### THE PROBLEM
Somewhere below are a line with "orbiting around the" and a later line with "### Project 3 - C". Output exactly those lines and all lines between them.

___ DATASET CONTENT ___

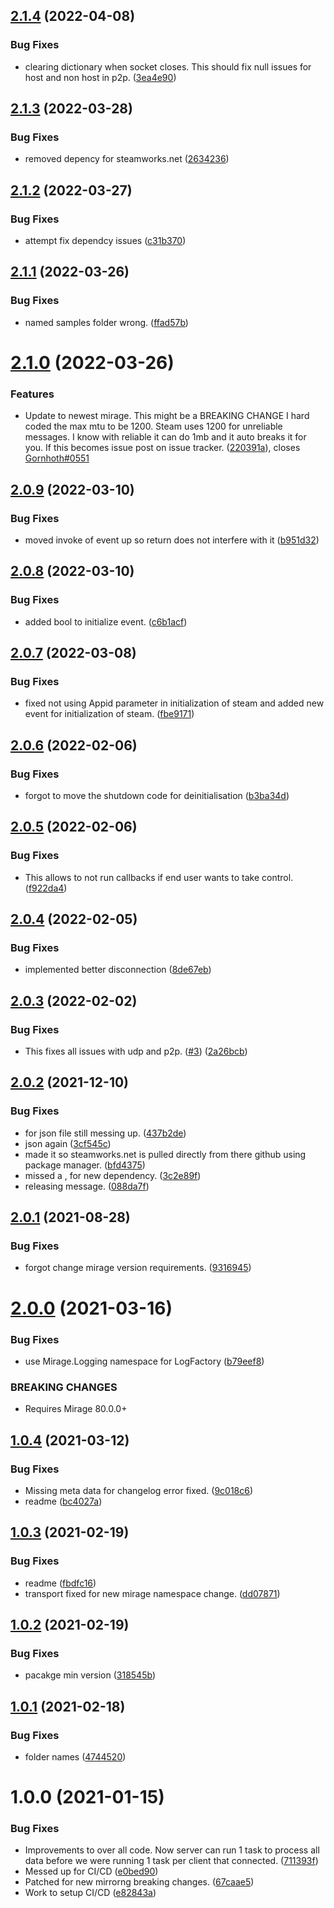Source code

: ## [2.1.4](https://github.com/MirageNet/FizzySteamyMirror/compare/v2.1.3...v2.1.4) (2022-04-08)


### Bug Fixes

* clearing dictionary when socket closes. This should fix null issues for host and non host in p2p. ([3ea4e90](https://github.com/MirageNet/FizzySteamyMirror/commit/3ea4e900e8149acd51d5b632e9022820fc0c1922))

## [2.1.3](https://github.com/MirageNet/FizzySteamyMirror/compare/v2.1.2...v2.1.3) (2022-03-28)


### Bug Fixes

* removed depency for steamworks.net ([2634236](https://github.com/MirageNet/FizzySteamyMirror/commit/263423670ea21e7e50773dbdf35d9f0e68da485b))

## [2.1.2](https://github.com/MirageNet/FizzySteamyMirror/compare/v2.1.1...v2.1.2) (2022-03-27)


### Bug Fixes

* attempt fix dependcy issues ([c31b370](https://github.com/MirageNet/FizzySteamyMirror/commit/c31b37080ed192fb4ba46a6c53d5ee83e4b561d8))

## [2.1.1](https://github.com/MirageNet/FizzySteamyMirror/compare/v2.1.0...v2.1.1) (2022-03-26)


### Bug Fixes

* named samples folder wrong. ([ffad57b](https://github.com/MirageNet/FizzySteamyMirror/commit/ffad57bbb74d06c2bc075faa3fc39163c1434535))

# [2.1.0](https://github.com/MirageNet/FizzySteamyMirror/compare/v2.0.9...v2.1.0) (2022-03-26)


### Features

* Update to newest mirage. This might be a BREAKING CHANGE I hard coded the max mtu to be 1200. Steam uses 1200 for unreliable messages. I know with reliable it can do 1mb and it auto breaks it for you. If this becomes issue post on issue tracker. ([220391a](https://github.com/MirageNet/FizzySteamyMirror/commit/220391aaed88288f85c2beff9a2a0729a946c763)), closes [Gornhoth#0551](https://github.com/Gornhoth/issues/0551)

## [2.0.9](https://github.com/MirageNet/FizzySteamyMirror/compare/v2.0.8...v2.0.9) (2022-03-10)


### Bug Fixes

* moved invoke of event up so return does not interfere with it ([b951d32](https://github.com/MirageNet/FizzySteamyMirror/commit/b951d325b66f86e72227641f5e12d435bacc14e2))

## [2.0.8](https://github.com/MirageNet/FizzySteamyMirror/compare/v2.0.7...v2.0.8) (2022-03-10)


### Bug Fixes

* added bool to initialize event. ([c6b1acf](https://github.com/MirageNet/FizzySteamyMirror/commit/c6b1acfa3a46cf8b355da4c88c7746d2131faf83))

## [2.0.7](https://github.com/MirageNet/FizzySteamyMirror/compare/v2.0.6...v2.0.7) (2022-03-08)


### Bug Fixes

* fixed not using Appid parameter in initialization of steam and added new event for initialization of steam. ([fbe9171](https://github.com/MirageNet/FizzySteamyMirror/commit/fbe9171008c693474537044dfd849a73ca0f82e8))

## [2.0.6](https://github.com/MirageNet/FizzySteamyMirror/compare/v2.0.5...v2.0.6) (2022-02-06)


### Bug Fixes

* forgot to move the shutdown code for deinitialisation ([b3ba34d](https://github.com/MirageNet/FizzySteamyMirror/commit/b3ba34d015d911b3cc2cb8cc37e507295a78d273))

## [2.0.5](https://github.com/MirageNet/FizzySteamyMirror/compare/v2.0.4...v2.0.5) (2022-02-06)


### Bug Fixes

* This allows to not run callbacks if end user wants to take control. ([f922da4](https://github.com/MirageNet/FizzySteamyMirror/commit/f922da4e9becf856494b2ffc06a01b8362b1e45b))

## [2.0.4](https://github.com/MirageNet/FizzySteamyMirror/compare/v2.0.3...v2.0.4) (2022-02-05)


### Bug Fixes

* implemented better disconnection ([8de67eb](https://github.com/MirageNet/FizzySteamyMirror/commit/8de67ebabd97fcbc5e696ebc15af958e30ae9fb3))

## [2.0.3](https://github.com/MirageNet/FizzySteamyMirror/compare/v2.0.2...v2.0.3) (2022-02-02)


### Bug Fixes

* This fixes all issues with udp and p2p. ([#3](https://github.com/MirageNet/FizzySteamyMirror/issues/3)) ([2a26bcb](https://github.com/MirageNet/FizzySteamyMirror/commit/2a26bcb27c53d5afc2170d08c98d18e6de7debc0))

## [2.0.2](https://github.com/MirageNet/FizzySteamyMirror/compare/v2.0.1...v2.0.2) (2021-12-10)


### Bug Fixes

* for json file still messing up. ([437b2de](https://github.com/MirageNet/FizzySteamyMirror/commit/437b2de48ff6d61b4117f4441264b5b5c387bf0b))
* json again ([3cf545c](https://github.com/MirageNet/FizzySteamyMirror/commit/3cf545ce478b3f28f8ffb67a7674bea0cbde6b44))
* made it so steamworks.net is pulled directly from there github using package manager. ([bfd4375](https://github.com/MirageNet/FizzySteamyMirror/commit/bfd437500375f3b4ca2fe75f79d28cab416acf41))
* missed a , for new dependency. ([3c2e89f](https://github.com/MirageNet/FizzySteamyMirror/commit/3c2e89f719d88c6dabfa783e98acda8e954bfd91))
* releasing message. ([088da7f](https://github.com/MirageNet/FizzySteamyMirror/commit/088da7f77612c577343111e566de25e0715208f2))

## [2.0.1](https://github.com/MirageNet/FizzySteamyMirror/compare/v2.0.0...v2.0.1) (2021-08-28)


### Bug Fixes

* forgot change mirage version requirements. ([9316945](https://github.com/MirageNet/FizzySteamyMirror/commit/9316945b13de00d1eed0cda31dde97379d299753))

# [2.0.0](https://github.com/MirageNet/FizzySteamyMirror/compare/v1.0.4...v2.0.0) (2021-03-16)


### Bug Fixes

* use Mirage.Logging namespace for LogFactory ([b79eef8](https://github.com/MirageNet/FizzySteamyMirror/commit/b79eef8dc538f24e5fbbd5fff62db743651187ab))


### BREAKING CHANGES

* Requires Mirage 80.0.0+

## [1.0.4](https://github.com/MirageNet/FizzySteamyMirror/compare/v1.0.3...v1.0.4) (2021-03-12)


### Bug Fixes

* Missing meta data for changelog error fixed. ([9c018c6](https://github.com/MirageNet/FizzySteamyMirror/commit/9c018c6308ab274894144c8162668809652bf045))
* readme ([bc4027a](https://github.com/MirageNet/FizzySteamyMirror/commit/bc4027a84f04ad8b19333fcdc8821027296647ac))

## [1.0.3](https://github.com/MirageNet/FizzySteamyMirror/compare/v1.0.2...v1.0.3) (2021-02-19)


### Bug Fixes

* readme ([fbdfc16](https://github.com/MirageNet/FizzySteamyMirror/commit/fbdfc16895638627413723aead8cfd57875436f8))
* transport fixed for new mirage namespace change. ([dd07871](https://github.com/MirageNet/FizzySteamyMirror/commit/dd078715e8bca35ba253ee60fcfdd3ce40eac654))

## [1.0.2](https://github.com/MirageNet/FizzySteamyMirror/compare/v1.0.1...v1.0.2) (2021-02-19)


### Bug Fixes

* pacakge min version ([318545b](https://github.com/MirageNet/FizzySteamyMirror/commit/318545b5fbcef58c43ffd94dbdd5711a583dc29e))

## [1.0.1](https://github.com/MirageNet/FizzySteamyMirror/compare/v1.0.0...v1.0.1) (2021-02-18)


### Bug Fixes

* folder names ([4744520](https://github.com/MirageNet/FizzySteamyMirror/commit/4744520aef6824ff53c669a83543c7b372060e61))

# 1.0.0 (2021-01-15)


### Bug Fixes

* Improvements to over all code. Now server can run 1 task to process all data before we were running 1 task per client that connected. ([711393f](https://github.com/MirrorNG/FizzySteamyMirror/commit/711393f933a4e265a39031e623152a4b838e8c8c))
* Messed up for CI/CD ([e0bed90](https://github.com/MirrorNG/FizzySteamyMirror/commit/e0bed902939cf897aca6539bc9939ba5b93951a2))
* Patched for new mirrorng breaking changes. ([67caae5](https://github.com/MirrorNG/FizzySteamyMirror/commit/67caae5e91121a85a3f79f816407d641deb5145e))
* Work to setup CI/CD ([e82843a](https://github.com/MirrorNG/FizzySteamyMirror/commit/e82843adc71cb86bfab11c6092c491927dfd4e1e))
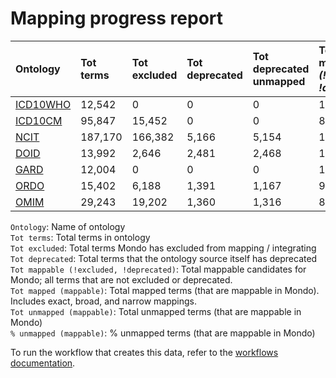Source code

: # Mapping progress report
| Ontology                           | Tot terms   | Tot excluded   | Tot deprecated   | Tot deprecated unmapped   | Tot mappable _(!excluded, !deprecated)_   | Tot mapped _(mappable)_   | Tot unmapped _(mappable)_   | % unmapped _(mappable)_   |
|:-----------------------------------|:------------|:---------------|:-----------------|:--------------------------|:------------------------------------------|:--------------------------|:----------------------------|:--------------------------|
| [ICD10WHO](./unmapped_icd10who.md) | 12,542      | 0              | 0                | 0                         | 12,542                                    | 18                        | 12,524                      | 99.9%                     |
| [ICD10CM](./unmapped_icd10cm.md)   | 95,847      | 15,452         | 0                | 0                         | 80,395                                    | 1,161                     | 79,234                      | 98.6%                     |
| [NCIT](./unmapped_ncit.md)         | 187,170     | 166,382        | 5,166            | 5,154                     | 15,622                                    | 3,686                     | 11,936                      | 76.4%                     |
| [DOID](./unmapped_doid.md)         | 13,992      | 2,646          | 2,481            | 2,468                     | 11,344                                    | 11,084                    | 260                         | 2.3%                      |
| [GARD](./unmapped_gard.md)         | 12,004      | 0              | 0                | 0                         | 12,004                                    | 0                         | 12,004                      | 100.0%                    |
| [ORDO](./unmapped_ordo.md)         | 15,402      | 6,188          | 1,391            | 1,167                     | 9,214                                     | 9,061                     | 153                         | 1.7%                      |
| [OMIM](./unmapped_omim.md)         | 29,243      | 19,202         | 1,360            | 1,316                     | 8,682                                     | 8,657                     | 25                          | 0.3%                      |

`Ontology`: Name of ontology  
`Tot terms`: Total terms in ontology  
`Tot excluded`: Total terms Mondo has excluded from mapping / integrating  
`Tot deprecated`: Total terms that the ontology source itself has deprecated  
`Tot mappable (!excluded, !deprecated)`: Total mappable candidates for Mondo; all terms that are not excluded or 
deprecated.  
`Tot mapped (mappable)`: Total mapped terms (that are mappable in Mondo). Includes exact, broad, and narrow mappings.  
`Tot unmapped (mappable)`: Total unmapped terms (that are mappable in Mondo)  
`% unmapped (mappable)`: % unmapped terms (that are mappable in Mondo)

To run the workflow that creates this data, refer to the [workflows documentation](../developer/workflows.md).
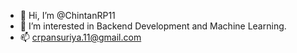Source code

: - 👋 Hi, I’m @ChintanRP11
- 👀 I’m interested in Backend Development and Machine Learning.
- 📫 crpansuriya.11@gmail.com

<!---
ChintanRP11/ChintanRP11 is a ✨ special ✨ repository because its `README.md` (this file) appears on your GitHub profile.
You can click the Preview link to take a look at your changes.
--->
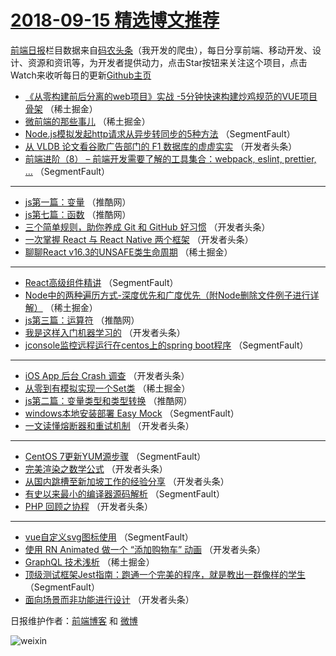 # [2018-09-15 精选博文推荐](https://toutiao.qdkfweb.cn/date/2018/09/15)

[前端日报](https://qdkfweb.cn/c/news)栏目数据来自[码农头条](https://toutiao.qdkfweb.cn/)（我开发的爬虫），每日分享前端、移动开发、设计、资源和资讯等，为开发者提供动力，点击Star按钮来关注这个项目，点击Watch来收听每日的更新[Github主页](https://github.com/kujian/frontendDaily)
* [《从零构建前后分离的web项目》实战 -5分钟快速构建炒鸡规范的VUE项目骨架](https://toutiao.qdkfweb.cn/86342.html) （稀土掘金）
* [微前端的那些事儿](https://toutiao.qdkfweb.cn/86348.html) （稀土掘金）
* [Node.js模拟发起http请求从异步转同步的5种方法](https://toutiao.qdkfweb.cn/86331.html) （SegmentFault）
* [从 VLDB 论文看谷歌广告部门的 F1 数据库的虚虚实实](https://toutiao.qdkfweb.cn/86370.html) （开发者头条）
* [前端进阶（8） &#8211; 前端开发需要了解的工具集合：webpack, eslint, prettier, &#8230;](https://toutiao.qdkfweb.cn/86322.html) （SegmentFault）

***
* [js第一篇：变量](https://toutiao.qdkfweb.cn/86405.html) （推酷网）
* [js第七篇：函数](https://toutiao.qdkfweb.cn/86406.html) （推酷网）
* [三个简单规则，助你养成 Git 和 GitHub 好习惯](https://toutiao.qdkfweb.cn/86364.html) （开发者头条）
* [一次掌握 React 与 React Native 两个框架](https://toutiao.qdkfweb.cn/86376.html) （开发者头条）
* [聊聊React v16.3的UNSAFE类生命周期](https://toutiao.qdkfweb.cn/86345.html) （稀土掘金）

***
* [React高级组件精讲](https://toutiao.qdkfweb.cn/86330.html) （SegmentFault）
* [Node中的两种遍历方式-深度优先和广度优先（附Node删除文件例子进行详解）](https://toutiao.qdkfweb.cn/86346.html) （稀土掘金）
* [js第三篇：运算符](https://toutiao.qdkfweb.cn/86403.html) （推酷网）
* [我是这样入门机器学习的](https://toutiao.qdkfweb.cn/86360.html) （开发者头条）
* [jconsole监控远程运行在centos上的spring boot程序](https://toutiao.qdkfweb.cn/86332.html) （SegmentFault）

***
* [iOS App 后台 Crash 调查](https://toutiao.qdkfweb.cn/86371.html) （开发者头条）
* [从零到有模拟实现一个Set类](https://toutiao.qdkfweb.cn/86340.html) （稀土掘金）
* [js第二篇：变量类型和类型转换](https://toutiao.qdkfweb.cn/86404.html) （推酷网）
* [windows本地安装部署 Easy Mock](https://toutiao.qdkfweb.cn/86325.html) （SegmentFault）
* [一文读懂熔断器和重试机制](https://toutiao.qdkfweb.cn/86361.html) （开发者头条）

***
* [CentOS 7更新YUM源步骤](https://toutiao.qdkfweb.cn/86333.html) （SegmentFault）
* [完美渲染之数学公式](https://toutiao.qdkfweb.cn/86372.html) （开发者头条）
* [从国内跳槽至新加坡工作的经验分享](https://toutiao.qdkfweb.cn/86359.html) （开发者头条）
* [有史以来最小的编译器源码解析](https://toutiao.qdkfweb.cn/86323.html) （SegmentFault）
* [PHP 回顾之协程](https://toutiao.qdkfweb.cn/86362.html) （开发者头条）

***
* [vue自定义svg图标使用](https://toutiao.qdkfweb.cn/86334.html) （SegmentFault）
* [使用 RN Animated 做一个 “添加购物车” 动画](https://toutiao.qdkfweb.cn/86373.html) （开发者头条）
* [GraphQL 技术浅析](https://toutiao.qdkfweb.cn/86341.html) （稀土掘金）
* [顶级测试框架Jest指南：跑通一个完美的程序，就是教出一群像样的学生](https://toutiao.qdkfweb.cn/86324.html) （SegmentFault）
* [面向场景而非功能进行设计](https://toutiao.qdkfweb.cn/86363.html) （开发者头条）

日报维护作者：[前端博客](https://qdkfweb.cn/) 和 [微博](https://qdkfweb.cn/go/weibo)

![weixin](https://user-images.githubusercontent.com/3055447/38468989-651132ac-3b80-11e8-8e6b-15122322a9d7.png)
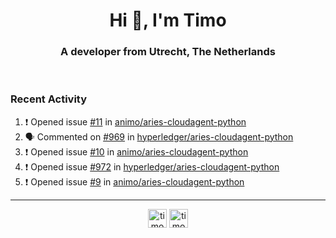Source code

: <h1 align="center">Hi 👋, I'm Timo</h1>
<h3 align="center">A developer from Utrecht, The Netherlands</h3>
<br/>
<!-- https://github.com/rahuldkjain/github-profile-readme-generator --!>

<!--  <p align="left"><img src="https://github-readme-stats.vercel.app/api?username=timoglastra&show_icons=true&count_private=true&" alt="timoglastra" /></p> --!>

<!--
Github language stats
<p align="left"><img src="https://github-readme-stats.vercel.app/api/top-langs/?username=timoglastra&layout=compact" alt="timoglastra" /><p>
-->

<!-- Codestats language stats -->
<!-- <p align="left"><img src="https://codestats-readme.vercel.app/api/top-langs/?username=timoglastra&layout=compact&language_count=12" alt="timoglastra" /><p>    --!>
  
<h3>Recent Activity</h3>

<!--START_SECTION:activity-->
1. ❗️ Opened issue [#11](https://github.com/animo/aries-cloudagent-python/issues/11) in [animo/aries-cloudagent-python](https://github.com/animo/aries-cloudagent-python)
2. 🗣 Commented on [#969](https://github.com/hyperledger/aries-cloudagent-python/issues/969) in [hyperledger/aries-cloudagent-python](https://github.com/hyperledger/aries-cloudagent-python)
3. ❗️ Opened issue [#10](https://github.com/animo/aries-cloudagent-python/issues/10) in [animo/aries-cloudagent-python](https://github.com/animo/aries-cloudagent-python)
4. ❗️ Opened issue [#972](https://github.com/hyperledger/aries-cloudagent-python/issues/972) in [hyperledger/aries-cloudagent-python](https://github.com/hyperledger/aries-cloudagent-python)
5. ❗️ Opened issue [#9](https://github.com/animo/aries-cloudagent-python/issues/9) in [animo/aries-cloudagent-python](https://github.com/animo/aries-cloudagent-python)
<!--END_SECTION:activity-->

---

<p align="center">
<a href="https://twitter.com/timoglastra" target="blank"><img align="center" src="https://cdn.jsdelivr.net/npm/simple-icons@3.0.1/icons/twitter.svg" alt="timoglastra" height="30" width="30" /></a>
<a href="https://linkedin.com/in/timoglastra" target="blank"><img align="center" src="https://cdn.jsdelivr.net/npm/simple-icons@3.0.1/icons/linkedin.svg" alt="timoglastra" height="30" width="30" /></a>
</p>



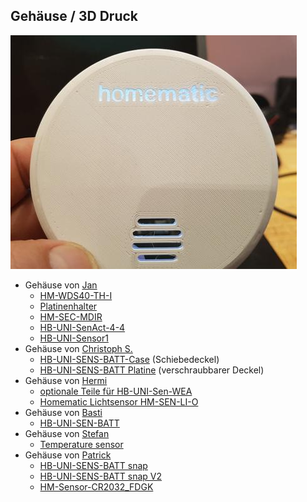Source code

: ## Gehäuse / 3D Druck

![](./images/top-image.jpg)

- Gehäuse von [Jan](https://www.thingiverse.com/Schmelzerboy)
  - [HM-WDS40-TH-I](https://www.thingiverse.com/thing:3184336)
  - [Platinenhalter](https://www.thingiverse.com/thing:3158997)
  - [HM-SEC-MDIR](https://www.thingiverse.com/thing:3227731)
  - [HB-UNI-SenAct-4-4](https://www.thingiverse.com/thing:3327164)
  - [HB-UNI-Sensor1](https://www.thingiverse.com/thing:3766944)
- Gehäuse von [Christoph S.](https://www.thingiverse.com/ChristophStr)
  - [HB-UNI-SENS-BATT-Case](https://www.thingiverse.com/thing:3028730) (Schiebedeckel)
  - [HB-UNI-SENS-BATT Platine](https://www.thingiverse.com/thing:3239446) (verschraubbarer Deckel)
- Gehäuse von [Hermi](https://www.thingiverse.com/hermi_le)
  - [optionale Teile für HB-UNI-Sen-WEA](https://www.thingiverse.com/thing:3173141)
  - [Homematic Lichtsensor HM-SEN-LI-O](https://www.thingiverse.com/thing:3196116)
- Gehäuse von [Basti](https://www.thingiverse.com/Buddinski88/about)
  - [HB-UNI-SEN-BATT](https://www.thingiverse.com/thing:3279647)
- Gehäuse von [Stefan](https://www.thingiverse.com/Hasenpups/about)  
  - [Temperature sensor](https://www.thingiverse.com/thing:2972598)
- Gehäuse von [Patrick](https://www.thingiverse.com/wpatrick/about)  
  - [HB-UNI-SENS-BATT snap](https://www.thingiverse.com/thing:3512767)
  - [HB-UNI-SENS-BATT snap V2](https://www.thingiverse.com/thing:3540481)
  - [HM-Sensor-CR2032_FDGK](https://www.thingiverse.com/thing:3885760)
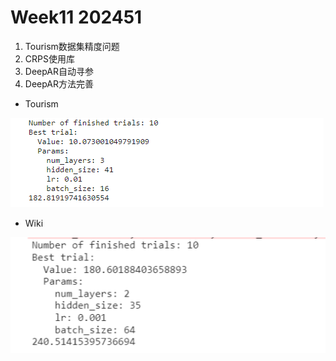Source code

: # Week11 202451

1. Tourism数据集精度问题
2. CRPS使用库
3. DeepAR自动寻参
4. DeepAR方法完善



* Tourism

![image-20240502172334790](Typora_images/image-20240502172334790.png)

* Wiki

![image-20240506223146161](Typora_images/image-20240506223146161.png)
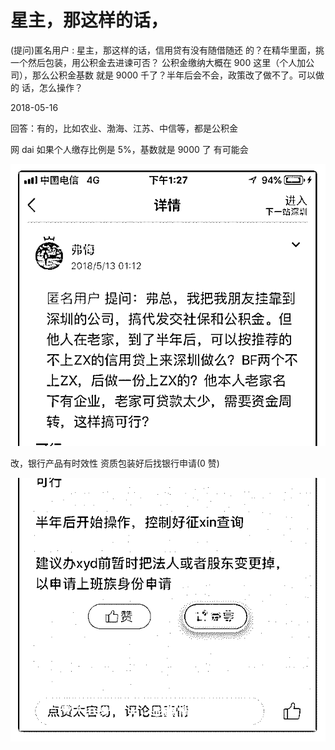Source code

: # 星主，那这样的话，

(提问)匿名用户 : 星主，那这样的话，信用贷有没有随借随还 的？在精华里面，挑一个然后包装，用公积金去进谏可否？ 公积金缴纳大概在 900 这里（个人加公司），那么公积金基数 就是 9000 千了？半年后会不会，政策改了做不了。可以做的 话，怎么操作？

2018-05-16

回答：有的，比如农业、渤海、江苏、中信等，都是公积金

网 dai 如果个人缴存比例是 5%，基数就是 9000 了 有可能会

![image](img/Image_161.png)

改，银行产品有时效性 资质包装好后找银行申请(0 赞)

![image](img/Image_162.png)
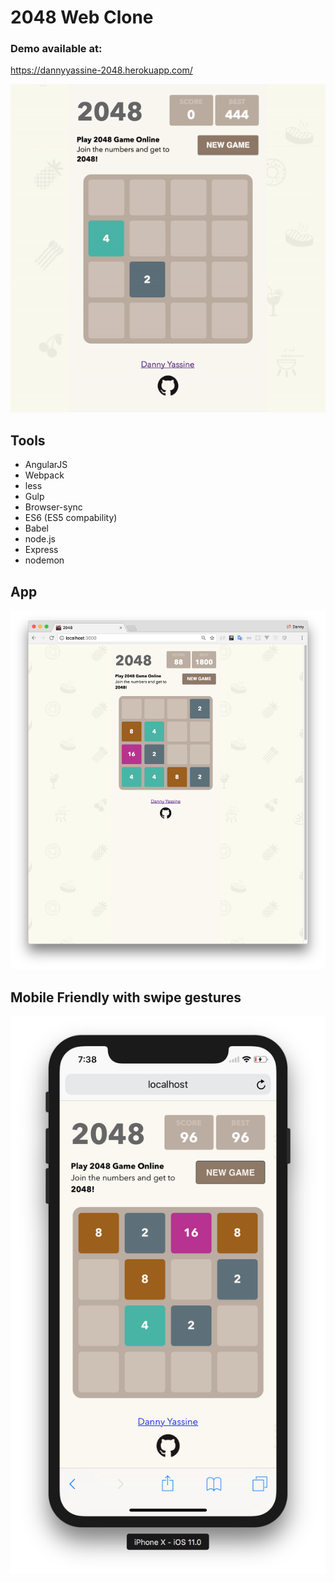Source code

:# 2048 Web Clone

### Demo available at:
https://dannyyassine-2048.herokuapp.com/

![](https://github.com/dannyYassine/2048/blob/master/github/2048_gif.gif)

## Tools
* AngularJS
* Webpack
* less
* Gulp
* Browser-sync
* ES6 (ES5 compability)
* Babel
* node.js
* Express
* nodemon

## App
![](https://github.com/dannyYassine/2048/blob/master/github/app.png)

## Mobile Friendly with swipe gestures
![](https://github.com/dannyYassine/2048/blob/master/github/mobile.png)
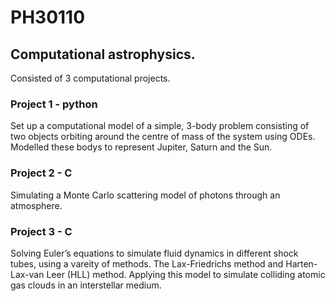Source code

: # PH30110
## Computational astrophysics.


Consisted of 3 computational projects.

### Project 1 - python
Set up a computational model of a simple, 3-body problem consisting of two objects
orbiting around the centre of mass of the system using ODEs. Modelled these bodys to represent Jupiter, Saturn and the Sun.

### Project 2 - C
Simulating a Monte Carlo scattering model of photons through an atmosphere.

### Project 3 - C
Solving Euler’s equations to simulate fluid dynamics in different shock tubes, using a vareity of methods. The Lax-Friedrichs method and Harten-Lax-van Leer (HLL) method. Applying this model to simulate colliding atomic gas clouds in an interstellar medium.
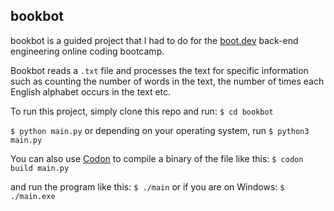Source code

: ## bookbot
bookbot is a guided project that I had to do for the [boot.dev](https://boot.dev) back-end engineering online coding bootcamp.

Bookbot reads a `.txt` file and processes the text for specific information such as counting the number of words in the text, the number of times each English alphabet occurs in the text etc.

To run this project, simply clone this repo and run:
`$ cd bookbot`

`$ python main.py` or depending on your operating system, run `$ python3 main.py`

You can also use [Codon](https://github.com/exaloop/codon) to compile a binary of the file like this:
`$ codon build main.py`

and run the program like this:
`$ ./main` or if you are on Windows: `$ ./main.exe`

___

### EXERCISE OUTPUT
orbiting around the centre of mass of the system using ODEs. Modelled these bodys to represent Jupiter, Saturn and the Sun.

### Project 2 - C
Simulating a Monte Carlo scattering model of photons through an atmosphere.

### Project 3 - C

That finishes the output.